The rating reflects the status of the bonds as unsecured and subordinated obligations of the Group. We have also considered Maybank Ageas’ group credit profile, its structural subordination as a non-operating holding company of regulated insurance entities, as well as moderate projected leverage. Based on the Group’s plan to issue RM1.0 bil of bonds this year, we estimate its gearing and double leverage ratios to come in at around 0.3 time and 1.0 time, respectively, at year-end – levels that are manageable in our view. 

Maybank Ageas is a leading domestic insurance and takaful group with life and non-life businesses operating under the Etiqa brand in Malaysia and Singapore. With a 13.9% share of combined gross premiums and contributions in 2020, Maybank Ageas is the largest player in Malaysia’s non-life arena and among the top three motor insurance and takaful providers. Maybank Ageas also houses the largest takaful operation in the country by combined gross contributions. The Group’s life and family franchise is less prominent given the dominance of some locally incorporated foreign insurers, ranking fourth with a share of new business (NB) premiums and contributions of around 10% in the last three years. Its Singapore franchise is likewise smaller in stature, with market shares of no more than 5% in the general and life segments.

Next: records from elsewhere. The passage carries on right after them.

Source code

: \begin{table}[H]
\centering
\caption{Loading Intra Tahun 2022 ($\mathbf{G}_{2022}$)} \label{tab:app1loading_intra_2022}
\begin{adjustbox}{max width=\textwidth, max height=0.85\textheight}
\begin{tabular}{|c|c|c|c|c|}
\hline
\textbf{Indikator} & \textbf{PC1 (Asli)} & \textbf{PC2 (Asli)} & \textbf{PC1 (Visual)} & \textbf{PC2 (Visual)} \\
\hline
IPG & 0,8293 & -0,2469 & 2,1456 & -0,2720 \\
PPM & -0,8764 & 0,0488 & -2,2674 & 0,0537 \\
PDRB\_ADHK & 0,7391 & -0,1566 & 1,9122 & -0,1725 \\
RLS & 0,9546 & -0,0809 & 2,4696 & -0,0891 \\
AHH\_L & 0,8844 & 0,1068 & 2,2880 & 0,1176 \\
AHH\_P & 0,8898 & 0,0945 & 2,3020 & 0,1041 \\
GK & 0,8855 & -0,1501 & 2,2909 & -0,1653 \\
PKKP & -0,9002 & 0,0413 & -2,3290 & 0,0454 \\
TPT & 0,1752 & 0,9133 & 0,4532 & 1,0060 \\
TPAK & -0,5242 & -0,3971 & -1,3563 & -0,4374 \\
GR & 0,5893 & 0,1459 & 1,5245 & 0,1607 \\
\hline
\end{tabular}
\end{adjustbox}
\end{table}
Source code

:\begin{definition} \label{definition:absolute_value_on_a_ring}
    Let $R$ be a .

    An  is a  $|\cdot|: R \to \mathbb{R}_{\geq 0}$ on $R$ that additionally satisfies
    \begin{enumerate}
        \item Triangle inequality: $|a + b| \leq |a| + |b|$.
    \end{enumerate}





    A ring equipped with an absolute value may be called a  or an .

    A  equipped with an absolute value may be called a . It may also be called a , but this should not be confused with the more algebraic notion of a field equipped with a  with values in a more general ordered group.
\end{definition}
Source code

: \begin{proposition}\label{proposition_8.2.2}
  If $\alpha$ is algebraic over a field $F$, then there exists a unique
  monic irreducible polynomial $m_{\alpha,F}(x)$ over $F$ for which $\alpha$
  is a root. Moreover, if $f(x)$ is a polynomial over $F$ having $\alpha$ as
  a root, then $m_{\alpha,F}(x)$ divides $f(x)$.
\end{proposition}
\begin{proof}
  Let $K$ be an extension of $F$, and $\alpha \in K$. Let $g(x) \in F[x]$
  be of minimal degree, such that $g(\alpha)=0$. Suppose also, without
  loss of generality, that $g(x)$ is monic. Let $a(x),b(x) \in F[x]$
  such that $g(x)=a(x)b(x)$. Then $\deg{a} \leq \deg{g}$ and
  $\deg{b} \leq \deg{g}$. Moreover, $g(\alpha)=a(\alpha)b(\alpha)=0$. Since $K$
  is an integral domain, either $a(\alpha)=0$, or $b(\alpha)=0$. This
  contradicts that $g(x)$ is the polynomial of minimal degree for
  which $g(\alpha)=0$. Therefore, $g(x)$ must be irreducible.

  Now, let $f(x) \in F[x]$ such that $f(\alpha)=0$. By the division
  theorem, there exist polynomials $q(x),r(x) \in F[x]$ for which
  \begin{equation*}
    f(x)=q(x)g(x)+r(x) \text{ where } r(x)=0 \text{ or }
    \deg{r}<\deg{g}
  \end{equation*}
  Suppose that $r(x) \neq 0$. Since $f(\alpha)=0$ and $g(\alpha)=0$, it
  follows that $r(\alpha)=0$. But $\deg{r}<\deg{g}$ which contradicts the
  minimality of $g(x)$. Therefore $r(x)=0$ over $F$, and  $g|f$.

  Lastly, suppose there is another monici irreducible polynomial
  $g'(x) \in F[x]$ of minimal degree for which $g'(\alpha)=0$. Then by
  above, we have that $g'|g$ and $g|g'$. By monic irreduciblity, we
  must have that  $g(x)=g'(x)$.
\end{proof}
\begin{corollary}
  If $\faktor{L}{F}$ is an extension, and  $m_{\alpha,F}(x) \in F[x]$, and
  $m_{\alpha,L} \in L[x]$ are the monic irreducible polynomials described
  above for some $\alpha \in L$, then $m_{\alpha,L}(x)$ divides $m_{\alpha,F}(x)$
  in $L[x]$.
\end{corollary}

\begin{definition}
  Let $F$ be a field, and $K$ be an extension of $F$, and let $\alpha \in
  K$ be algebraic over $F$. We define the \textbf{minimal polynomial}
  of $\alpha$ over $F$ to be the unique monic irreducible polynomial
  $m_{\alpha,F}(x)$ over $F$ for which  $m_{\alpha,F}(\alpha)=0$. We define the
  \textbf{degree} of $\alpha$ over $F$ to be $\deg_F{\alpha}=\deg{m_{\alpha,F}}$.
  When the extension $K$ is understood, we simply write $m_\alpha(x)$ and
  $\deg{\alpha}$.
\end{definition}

As its life and non-life businesses contribute almost equal proportions of overall gross premiums and pre-tax profit, the Group’s risk and earnings profile is well diversified. Topline gains on the back of business growth and largely stable investment returns have supported Maybank Ageas’ profit performance, with investment-related income consistently contributing 25%-30% of aggregate premiums and investment returns in the last five years. A robust increase in gross premiums in 2020 and 1H 2021 (+44% and +26% y-o-y, respectively) – mostly stemming from Singapore – sustained the Group’s bottomline improvements through 1H 2021 despite additional growth-driven reserving needs. Pre-tax return on assets averaged a healthy 2.6% in the last three years.

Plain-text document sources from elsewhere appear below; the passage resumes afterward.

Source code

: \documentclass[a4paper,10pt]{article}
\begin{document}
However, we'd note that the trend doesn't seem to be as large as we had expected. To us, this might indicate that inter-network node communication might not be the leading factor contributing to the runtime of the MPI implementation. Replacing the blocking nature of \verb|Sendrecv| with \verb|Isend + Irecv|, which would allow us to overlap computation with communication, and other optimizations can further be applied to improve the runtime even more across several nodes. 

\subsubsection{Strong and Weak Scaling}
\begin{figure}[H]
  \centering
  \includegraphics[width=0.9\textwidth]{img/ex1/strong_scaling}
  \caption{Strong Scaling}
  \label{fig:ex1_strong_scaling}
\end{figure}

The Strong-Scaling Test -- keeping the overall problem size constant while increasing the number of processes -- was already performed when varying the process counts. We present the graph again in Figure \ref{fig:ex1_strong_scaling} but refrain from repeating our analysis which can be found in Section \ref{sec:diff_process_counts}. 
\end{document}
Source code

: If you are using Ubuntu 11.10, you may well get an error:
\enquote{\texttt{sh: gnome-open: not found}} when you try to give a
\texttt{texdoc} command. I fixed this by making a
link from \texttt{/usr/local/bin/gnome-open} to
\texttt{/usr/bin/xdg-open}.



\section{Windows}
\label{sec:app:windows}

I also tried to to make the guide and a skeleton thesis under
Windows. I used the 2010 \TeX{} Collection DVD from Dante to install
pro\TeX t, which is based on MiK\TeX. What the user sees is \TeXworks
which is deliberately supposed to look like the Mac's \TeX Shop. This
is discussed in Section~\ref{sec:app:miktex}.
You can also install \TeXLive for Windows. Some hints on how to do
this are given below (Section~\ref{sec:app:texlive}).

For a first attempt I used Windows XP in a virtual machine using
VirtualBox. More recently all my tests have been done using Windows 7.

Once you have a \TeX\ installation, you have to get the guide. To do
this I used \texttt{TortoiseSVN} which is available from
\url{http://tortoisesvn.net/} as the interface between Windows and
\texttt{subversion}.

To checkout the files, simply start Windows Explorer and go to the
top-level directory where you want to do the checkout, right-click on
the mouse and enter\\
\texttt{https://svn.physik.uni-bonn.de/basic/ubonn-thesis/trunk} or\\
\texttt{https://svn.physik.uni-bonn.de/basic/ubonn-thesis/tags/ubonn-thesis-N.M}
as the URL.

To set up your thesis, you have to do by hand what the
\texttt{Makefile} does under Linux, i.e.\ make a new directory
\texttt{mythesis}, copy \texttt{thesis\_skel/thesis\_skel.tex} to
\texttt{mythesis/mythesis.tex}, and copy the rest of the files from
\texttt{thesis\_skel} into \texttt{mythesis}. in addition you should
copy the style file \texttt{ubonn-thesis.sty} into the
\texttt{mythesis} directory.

In view of its close ties to Malayan Banking Berhad (Maybank, which owns 69.05% of the Group), Maybank Ageas reaps significant benefits from the former’s extensive branch network and customer base, through which it has generally derived about a third of aggregate life/family NB and non-life premiums and contributions. Distribution synergies are apparent from Maybank Ageas’ operating efficiencies, seen in the life and non-life businesses’ lower-than-industry commission and management expense ratios (three-year averages: 16.3% and 29.5%; industry: 24.9% and 35.3%). The Group however faces some degree of distributor concentration, while single-pay plans account for a high proportion of the Malaysian life and family segment’s NB premiums and contributions (close to 75% of domestic NB).

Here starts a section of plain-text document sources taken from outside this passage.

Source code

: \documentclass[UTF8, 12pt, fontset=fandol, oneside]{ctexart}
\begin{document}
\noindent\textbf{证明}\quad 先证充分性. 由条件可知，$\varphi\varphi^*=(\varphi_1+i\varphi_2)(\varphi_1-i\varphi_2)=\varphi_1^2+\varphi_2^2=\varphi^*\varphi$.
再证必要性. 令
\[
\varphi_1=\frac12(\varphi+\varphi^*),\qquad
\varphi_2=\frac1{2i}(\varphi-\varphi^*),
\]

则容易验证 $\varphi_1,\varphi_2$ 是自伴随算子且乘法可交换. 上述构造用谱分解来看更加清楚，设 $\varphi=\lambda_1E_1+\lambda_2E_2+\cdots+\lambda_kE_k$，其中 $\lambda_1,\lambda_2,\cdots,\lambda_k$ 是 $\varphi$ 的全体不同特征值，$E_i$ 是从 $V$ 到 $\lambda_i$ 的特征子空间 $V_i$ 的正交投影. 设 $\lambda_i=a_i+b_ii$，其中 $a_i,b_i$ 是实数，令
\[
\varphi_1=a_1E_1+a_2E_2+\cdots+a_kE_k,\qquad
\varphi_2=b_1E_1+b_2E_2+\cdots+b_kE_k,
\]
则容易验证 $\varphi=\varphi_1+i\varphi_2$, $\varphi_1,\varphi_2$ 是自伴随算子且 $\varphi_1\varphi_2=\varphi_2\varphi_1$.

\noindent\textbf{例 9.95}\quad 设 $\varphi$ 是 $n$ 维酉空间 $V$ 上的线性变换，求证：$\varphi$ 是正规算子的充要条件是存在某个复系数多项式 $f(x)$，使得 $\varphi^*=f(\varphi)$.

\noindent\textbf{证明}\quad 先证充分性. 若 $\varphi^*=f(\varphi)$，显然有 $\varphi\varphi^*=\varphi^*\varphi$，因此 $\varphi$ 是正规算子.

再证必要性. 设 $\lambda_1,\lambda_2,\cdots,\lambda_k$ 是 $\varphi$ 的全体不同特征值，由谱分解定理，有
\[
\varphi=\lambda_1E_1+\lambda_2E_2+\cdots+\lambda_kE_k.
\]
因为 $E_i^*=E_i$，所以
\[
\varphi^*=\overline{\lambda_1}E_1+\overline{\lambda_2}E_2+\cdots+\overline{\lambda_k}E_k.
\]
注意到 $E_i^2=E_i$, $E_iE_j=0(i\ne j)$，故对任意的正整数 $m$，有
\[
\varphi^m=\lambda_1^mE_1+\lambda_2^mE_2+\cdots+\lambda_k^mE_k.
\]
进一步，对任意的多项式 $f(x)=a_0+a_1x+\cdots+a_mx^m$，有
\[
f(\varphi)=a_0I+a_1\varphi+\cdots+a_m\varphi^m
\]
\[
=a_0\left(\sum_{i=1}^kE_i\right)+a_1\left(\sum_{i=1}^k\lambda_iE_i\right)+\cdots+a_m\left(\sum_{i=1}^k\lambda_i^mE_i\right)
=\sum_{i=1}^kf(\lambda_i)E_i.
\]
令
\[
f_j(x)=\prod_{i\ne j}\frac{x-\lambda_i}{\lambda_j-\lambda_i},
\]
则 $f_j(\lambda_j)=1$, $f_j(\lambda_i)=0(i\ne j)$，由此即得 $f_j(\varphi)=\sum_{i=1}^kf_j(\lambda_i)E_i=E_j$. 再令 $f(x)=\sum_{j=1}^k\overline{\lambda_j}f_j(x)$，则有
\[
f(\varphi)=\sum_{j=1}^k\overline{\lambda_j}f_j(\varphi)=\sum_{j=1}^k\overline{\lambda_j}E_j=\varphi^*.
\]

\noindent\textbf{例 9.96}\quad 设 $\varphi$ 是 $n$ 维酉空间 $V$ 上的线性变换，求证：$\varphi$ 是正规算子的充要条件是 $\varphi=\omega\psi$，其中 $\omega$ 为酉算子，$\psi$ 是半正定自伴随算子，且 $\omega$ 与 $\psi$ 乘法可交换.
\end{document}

Maybank Ageas and its subsidiaries were adequately capitalised, with capital adequacy ratios above their respective individual target capital levels as at end-December 2020. Most of them had a buffer of at least 30 percentage points between the two indicators. The proposed bond programme is intended to provide capital and funding to the Group’s Singapore subsidiary following the latter’s exceptional growth in 2020 and 1H 2021. The Malaysian subsidiaries will not require such funding for the next few years, based on recent projections.

Established in 2001, Maybank Ageas is a partnership between Maybank and Ageas Insurance International N.V. (Ageas), which owns the remaining 30.95% of the Group. Maybank is one of the largest financial services groups in the ASEAN region by asset size while Ageas is a Belgium-based insurance group with life and non-life businesses in 14 countries across Europe and Asia. The Group’s core subsidiaries in Malaysia and Singapore have operated under the Etiqa brand since 2007, with Singapore being a small profit contributor (generally constituting around 3% of the Group’s pre-tax profit).


Analytical contacts
Loh Kit Yoong
(603) 3385 2493

Sophia Lee
(603) 3385 2619


The credit rating is not a recommendation to purchase, sell or hold a security, inasmuch as it does not comment on the security’s market price or its suitability for a particular investor, nor does it involve any audit by RAM Ratings. The credit rating also does not reflect the legality and enforceability of financial obligations.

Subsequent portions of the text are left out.